__WHAT THE TASK REQUIRES__
Find each line below where the word "compare" occurs, and copy it.

START AVAILABLE RECORDS

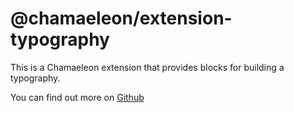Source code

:# @chamaeleon/extension-typography

This is a Chamaeleon extension that provides blocks for building a typography.

You can find out more on [Github](https://github.com/lFandoriNl/chamaeleon#chamaeleon)
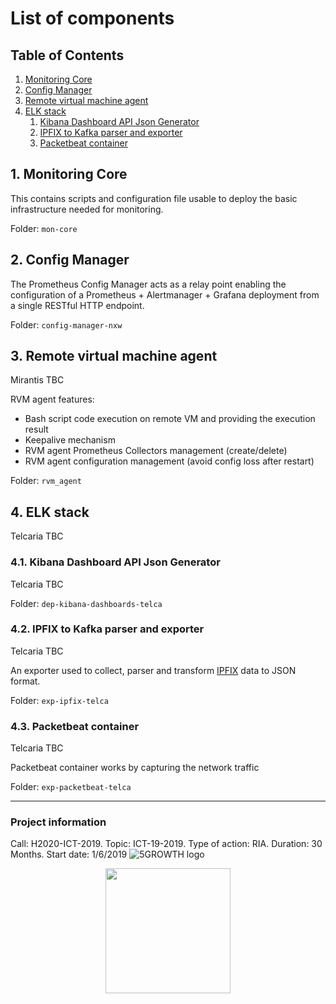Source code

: # List of components

## Table of Contents

1. [Monitoring Core](#monitoring-core)
2. [Config Manager](#config-manager)
3. [Remote virtual machine agent](#rvm-agent)
4. [ELK stack](#elk-stack)
    1. [Kibana Dashboard API Json Generator](#dep-kibana-dashboards-telca)
    2. [IPFIX to Kafka parser and exporter](#exp-ipfix-telca)
    3. [Packetbeat container](#exp-packetbeat-telca)

## 1. Monitoring Core <a name="monitoring-core"></a>

This contains scripts and configuration file usable to deploy the basic infrastructure
needed for monitoring.

Folder: `mon-core`


## 2. Config Manager <a name="config-manager"></a>

The Prometheus Config Manager acts as a relay point enabling the configuration of a
Prometheus + Alertmanager + Grafana deployment from a single RESTful HTTP endpoint.

Folder: `config-manager-nxw`



## 3. Remote virtual machine agent <a name="rvm-agent"></a>
Mirantis TBC

RVM agent features:
- Bash script code execution on remote VM and providing the execution result
- Keepalive mechanism
- RVM agent Prometheus Collectors management (create/delete)
- RVM agent configuration management (avoid config loss after restart)

Folder: `rvm_agent`

## 4. ELK stack <a name="elk-stack"></a>
Telcaria TBC
### 4.1. Kibana Dashboard API Json Generator <a name="dep-kibana-dashboards-telca"></a>
Telcaria TBC

Folder: `dep-kibana-dashboards-telca`

### 4.2. IPFIX to Kafka parser and exporter <a name="exp-ipfix-telca"></a>
Telcaria TBC

An exporter used to collect, parser and transform [IPFIX](https://www.iana.org/assignments/ipfix/ipfix.xhtml) data to JSON format.

Folder: `exp-ipfix-telca`

### 4.3. Packetbeat container <a name="exp-packetbeat-telca"></a>
Telcaria TBC

Packetbeat container works by capturing the network traffic

Folder: `exp-packetbeat-telca`


-------------------
### Project information
Call: H2020-ICT-2019. Topic: ICT-19-2019. Type of action: RIA. Duration: 30 Months. Start date: 1/6/2019
![5GROWTH logo](https://5g-ppp.eu/wp-content/uploads/2019/06/5Growth_rgb_horizontal.png)

<p align="center">
<img src="https://upload.wikimedia.org/wikipedia/commons/b/b7/Flag_of_Europe.svg" width="200px" />
</p>


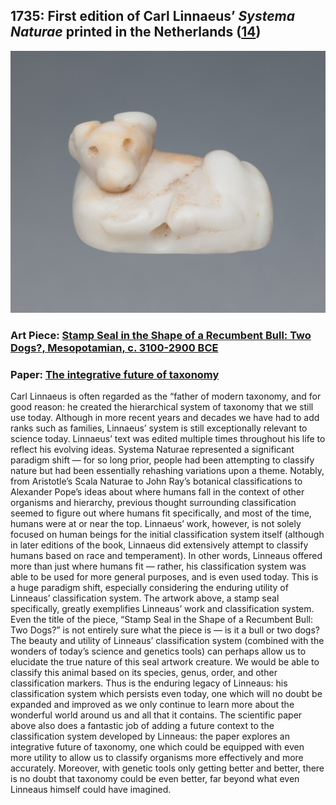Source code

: ## 1735: First edition of Carl Linnaeus’ <em>Systema Naturae</em> printed in the Netherlands ([14](https://www.biodiversitylibrary.org/item/10277#page/3/mode/1up))

![pic](/images/1735.jpg)

### Art Piece: [Stamp Seal in the Shape of a Recumbent Bull: Two Dogs?, Mesopotamian, c. 3100-2900 BCE](https://hvrd.art/o/292376)

### Paper: [The integrative future of taxonomy](https://frontiersinzoology.biomedcentral.com/articles/10.1186/1742-9994-7-16)

Carl Linnaeus is often regarded as the “father of modern taxonomy, and for good reason: he created the hierarchical system of taxonomy that we still use today. Although in more recent years and decades we have had to add ranks such as families, Linnaeus’ system is still exceptionally relevant to science today. Linnaeus’ text was edited multiple times throughout his life to reflect his evolving ideas. Systema Naturae represented a significant paradigm shift — for so long prior, people had been attempting to classify nature but had been essentially rehashing variations upon a theme. Notably, from Aristotle’s Scala Naturae to John Ray’s botanical classifications to Alexander Pope’s ideas about where humans fall in the context of other organisms and hierarchy, previous thought surrounding classification seemed to figure out where humans fit specifically, and most of the time, humans were at or near the top. Linnaeus’ work, however, is not solely focused on human beings for the initial classification system itself (although in later editions of the book, Linnaeus did extensively attempt to classify humans based on race and temperament). In other words, Linneaus offered more than just where humans fit — rather, his classification system was able to be used for more general purposes, and is even used today. This is a huge paradigm shift, especially considering the enduring utility of Linneaus’ classification system. The artwork above, a stamp seal specifically, greatly exemplifies Linneaus’ work and classification system. Even the title of the piece, “Stamp Seal in the Shape of a Recumbent Bull: Two Dogs?” is not entirely sure what the piece is — is it a bull or two dogs? The beauty and utility of Linneaus’ classification system (combined with the wonders of today’s science and genetics tools) can perhaps allow us to elucidate the true nature of this seal artwork creature. We would be able to classify this animal based on its species, genus, order, and other classification markers. Thus is the enduring legacy of Linneaus: his classification system which persists even today, one which will no doubt be expanded and improved as we only continue to learn more about the wonderful world around us and all that it contains. The scientific paper above also does a fantastic job of adding a future context to the classification system developed by Linneaus: the paper explores an integrative future of taxonomy, one which could be equipped with even more utility to allow us to classify organisms more effectively and more accurately. Moreover, with genetic tools only getting better and better, there is no doubt that taxonomy could be even better, far beyond what even Linneaus himself could have imagined.
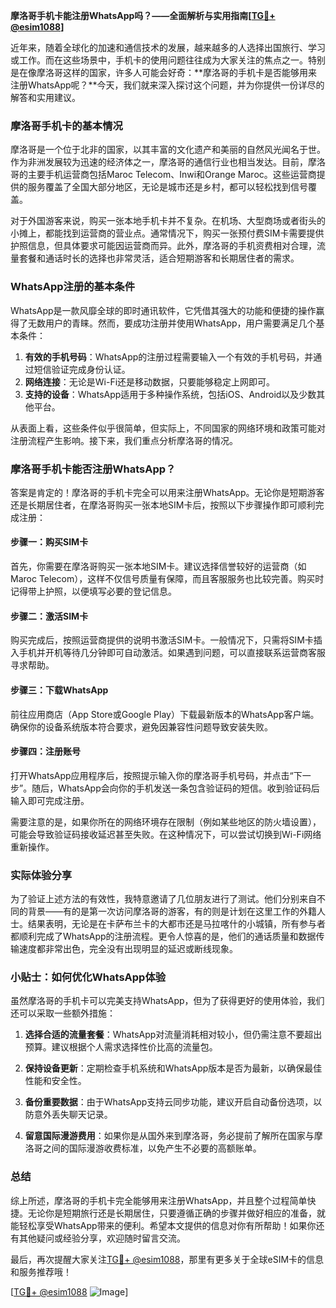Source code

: **摩洛哥手机卡能注册WhatsApp吗？——全面解析与实用指南[[TG💪+ @esim1088](https://t.me/s/esim1088)]**

近年来，随着全球化的加速和通信技术的发展，越来越多的人选择出国旅行、学习或工作。而在这些场景中，手机卡的使用问题往往成为大家关注的焦点之一。特别是在像摩洛哥这样的国家，许多人可能会好奇：**摩洛哥的手机卡是否能够用来注册WhatsApp呢？**今天，我们就来深入探讨这个问题，并为你提供一份详尽的解答和实用建议。

### 摩洛哥手机卡的基本情况

摩洛哥是一个位于北非的国家，以其丰富的文化遗产和美丽的自然风光闻名于世。作为非洲发展较为迅速的经济体之一，摩洛哥的通信行业也相当发达。目前，摩洛哥的主要手机运营商包括Maroc Telecom、Inwi和Orange Maroc。这些运营商提供的服务覆盖了全国大部分地区，无论是城市还是乡村，都可以轻松找到信号覆盖。

对于外国游客来说，购买一张本地手机卡并不复杂。在机场、大型商场或者街头的小摊上，都能找到运营商的营业点。通常情况下，购买一张预付费SIM卡需要提供护照信息，但具体要求可能因运营商而异。此外，摩洛哥的手机资费相对合理，流量套餐和通话时长的选择也非常灵活，适合短期游客和长期居住者的需求。

### WhatsApp注册的基本条件

WhatsApp是一款风靡全球的即时通讯软件，它凭借其强大的功能和便捷的操作赢得了无数用户的青睐。然而，要成功注册并使用WhatsApp，用户需要满足几个基本条件：

1. **有效的手机号码**：WhatsApp的注册过程需要输入一个有效的手机号码，并通过短信验证完成身份认证。
2. **网络连接**：无论是Wi-Fi还是移动数据，只要能够稳定上网即可。
3. **支持的设备**：WhatsApp适用于多种操作系统，包括iOS、Android以及少数其他平台。

从表面上看，这些条件似乎很简单，但实际上，不同国家的网络环境和政策可能对注册流程产生影响。接下来，我们重点分析摩洛哥的情况。

### 摩洛哥手机卡能否注册WhatsApp？

答案是肯定的！摩洛哥的手机卡完全可以用来注册WhatsApp。无论你是短期游客还是长期居住者，在摩洛哥购买一张本地SIM卡后，按照以下步骤操作即可顺利完成注册：

#### 步骤一：购买SIM卡
首先，你需要在摩洛哥购买一张本地SIM卡。建议选择信誉较好的运营商（如Maroc Telecom），这样不仅信号质量有保障，而且客服服务也比较完善。购买时记得带上护照，以便填写必要的登记信息。

#### 步骤二：激活SIM卡
购买完成后，按照运营商提供的说明书激活SIM卡。一般情况下，只需将SIM卡插入手机并开机等待几分钟即可自动激活。如果遇到问题，可以直接联系运营商客服寻求帮助。

#### 步骤三：下载WhatsApp
前往应用商店（App Store或Google Play）下载最新版本的WhatsApp客户端。确保你的设备系统版本符合要求，避免因兼容性问题导致安装失败。

#### 步骤四：注册账号
打开WhatsApp应用程序后，按照提示输入你的摩洛哥手机号码，并点击“下一步”。随后，WhatsApp会向你的手机发送一条包含验证码的短信。收到验证码后输入即可完成注册。

需要注意的是，如果你所在的网络环境存在限制（例如某些地区的防火墙设置），可能会导致验证码接收延迟甚至失败。在这种情况下，可以尝试切换到Wi-Fi网络重新操作。

### 实际体验分享

为了验证上述方法的有效性，我特意邀请了几位朋友进行了测试。他们分别来自不同的背景——有的是第一次访问摩洛哥的游客，有的则是计划在这里工作的外籍人士。结果表明，无论是在卡萨布兰卡的大都市还是马拉喀什的小城镇，所有参与者都顺利完成了WhatsApp的注册流程。更令人惊喜的是，他们的通话质量和数据传输速度都非常出色，完全没有出现明显的延迟或断线现象。

### 小贴士：如何优化WhatsApp体验

虽然摩洛哥的手机卡可以完美支持WhatsApp，但为了获得更好的使用体验，我们还可以采取一些额外措施：

1. **选择合适的流量套餐**：WhatsApp对流量消耗相对较小，但仍需注意不要超出预算。建议根据个人需求选择性价比高的流量包。
   
2. **保持设备更新**：定期检查手机系统和WhatsApp版本是否为最新，以确保最佳性能和安全性。
   
3. **备份重要数据**：由于WhatsApp支持云同步功能，建议开启自动备份选项，以防意外丢失聊天记录。

4. **留意国际漫游费用**：如果你是从国外来到摩洛哥，务必提前了解所在国家与摩洛哥之间的国际漫游收费标准，以免产生不必要的高额账单。

### 总结

综上所述，摩洛哥的手机卡完全能够用来注册WhatsApp，并且整个过程简单快捷。无论你是短期旅行还是长期居住，只要遵循正确的步骤并做好相应的准备，就能轻松享受WhatsApp带来的便利。希望本文提供的信息对你有所帮助！如果你还有其他疑问或经验分享，欢迎随时留言交流。

最后，再次提醒大家关注[TG💪+ @esim1088](https://t.me/s/esim1088)，那里有更多关于全球eSIM卡的信息和服务推荐哦！

[[TG💪+ @esim1088](https://t.me/s/esim1088) ![Image](https://i.postimg.cc/4NQfJmqS/Snipaste-2025-05-13-00-14-12.png)]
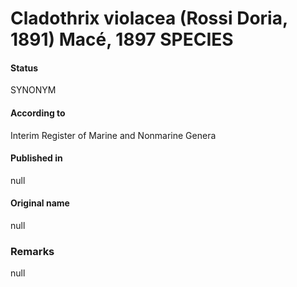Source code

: # Cladothrix violacea (Rossi Doria, 1891) Macé, 1897 SPECIES

#### Status
SYNONYM

#### According to
Interim Register of Marine and Nonmarine Genera

#### Published in
null

#### Original name
null

### Remarks
null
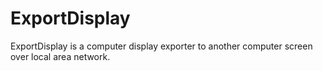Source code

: # ExportDisplay
ExportDisplay is a computer display exporter to another computer screen over local area network.

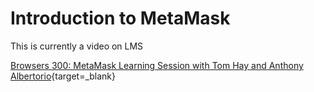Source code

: # Introduction to MetaMask

This is currently a video on LMS

[Browsers 300: MetaMask Learning Session with Tom Hay and Anthony Albertorio](https://www.youtube.com/watch?v=d0NtNbbMQ1s){target=\_blank}
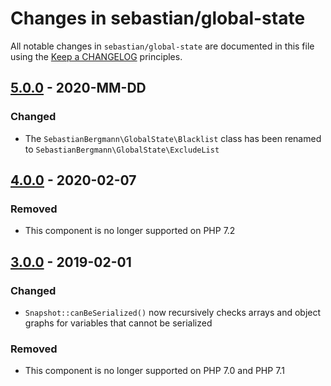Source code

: # Changes in sebastian/global-state

All notable changes in `sebastian/global-state` are documented in this file using the [Keep a CHANGELOG](https://keepachangelog.com/) principles.

## [5.0.0] - 2020-MM-DD

### Changed

* The `SebastianBergmann\GlobalState\Blacklist` class has been renamed to `SebastianBergmann\GlobalState\ExcludeList`

## [4.0.0] - 2020-02-07

### Removed

* This component is no longer supported on PHP 7.2

## [3.0.0] - 2019-02-01

### Changed

* `Snapshot::canBeSerialized()` now recursively checks arrays and object graphs for variables that cannot be serialized

### Removed

* This component is no longer supported on PHP 7.0 and PHP 7.1

[5.0.0]: https://github.com/sebastianbergmann/phpunit/compare/4.0.0...master
[4.0.0]: https://github.com/sebastianbergmann/phpunit/compare/3.0.0...4.0.0
[3.0.0]: https://github.com/sebastianbergmann/phpunit/compare/2.0.0...3.0.0

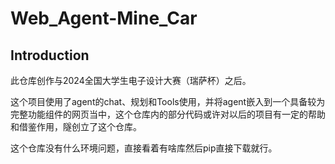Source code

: # Web_Agent-Mine_Car

## Introduction

此仓库创作与2024全国大学生电子设计大赛（瑞萨杯）之后。

这个项目使用了agent的chat、规划和Tools使用，并将agent嵌入到一个具备较为完整功能组件的网页当中，这个仓库内的部分代码或许对以后的项目有一定的帮助和借鉴作用，隧创立了这个仓库。

这个仓库没有什么环境问题，直接看着有啥库然后pip直接下载就行。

END AVAILABLE RECORDS

__RESPONSE AREA__
[5.0.0]: https://github.com/sebastianbergmann/phpunit/compare/4.0.0...master
[4.0.0]: https://github.com/sebastianbergmann/phpunit/compare/3.0.0...4.0.0
[3.0.0]: https://github.com/sebastianbergmann/phpunit/compare/2.0.0...3.0.0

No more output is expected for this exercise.